A Skinny Guy Trained Like Arnold Schwarzenegger for 30 Days and Shared the Results

Fitness YouTuber Cole Baker has filmed a number of 30-day challenge videos in which he chooses a famous figure’s workout regime to follow, from calisthenics athletes to Avatar: The Last Airbender characters. In his most recent video, Baker spends a month training according the workout split favored by world-famous bodybuilder and action movie legend Arnold Schwarzenegger.

Day 1 is chest and back, consisting of bench press, incline dumbbell press, decline bench press, cable rows, lat pulldowns (all performed for 3 sets of 12), and pullups (3 sets to failure), usually finishing each workout with a burnout of a chest or back exercise.

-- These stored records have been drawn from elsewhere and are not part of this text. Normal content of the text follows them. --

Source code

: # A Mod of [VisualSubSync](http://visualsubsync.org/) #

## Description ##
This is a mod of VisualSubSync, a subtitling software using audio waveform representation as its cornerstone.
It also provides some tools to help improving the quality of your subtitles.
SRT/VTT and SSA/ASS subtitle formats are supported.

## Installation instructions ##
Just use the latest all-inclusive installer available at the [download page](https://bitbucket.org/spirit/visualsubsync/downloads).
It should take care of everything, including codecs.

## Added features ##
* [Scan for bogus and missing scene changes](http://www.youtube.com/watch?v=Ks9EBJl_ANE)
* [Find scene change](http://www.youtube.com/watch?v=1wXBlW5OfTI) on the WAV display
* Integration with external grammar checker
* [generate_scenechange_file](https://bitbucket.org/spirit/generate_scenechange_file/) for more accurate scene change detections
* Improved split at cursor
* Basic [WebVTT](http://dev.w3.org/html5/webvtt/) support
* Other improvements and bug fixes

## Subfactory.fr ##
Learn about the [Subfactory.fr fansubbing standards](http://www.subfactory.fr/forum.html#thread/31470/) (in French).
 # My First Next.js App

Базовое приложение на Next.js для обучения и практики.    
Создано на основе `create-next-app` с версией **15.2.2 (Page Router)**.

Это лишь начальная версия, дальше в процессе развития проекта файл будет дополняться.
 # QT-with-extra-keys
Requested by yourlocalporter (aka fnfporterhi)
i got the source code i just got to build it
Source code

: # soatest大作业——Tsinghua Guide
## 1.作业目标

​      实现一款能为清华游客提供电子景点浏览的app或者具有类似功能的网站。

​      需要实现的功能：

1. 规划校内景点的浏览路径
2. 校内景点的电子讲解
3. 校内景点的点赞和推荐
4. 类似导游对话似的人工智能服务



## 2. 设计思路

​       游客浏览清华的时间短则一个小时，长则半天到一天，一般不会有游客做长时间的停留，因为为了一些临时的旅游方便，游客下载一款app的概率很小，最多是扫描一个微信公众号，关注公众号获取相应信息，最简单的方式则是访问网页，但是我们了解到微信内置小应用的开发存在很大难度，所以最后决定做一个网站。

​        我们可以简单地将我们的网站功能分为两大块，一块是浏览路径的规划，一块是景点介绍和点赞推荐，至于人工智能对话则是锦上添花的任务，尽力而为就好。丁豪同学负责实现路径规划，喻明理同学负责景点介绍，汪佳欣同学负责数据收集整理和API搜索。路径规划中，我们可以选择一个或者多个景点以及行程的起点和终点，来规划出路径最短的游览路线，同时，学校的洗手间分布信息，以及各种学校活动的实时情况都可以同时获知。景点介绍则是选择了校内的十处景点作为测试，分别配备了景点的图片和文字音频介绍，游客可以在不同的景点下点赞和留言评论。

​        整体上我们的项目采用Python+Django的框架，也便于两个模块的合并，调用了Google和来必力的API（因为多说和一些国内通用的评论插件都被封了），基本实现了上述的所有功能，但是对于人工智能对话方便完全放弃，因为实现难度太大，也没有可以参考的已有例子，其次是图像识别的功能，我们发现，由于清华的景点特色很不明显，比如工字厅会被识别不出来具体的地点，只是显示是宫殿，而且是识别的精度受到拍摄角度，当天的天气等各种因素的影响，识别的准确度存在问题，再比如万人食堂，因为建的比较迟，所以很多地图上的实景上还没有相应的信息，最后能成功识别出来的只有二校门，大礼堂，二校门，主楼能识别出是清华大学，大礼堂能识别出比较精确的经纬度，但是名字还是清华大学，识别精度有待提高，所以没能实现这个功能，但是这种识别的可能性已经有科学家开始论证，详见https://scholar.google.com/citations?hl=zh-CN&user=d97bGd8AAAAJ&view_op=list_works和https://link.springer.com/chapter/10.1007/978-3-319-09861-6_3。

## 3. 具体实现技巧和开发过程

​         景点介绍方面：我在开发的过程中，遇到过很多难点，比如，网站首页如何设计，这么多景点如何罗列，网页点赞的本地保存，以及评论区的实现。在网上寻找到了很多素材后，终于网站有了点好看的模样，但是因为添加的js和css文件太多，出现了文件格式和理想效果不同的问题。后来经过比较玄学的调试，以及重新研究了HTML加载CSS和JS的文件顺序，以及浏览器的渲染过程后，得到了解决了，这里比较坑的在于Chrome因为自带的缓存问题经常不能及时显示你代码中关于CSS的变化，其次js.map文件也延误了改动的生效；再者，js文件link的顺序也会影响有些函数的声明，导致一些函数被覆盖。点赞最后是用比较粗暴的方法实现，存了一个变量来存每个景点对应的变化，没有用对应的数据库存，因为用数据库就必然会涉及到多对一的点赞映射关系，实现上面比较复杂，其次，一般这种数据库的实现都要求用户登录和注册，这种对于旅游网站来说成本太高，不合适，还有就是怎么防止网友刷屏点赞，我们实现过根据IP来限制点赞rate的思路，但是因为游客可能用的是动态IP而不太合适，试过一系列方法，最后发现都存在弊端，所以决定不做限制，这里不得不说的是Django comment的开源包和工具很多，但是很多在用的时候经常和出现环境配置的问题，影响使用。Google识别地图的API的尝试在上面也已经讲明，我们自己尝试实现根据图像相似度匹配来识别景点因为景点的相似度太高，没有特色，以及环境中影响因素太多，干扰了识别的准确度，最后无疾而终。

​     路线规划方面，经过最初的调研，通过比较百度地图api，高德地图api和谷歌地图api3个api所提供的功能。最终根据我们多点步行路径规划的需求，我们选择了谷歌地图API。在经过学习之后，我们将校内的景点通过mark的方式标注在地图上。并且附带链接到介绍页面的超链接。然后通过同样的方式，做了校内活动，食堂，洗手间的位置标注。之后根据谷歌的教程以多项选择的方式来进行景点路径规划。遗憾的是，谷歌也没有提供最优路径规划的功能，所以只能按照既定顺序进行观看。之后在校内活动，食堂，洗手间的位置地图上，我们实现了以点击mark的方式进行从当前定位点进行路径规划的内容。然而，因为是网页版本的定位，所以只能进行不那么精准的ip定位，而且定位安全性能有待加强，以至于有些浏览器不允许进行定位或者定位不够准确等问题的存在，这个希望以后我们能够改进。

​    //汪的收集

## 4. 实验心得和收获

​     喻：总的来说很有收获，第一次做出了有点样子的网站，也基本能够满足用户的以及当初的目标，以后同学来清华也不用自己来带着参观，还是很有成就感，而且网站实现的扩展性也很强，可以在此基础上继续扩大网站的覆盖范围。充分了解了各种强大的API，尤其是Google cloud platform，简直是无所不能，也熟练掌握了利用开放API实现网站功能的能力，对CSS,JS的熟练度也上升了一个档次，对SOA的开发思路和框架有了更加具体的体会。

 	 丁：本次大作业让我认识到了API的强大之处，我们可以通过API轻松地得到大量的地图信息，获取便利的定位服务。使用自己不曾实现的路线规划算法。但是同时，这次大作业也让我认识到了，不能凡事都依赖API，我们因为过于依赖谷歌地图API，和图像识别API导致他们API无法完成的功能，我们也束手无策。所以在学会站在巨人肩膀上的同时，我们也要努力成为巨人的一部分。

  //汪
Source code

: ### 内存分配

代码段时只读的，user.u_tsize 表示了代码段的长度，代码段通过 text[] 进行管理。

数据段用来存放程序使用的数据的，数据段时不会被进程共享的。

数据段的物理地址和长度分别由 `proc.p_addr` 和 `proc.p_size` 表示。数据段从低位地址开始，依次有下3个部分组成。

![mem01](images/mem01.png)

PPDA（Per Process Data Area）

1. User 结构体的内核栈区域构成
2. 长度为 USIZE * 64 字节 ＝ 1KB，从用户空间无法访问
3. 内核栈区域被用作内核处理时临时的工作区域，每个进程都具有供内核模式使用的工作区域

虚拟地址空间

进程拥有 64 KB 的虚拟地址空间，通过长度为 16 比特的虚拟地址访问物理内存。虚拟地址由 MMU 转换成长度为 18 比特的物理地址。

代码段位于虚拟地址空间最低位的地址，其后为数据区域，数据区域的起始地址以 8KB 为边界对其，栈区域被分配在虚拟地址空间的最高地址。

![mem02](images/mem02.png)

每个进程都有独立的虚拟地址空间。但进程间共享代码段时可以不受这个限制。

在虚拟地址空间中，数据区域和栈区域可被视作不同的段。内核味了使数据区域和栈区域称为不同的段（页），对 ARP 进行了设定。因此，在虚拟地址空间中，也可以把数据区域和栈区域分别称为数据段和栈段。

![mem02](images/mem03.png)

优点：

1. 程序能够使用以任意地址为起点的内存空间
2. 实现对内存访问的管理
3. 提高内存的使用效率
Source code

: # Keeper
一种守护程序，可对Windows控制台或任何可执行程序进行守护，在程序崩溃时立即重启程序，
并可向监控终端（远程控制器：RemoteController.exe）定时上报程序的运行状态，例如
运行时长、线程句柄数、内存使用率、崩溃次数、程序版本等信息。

Day 2 is arms, consisting of 3 sets of 12 tricep extensions, bicep curls, shoulder press, skull crushers, lateral raises, and preacher curls.

Day 3 is legs and abs. For the leg workout, Baker does squats (3 sets of 8), leg extensions, hamstring curls, leg press, and calf raises (all 3 sets of 12). “Normally we’d do two separate ab workouts, making sure to work our obliques in at least one of them,” he says. “Then after we finished abs, again we would just destroy our legs on a burnout exercise, like Bulgarian squats.”

He then repeats this cycle throughout the month, noting that the three-day split makes it easy to incorporate rest days whenever needed. “I thought this was a great split to follow,” he says. “I don’t know what it is, but working out your chest and your back on the same day just is a lot more satisfying than doing biceps and back, or chest and shoulders.”

At the end of the challenge, Baker has put on some mass (the lack of a clear “before” photo makes it harder to track improvements in muscle definition), although he acknowledges he had also slightly increased his food intake during the challenge, so the weight gain is not entirely muscle.

“I weighed 166.4 pounds at the start of this, and that was the heaviest I had been in a long time,” he says. “However, after 30 days… I am now weighing over 170 pounds.”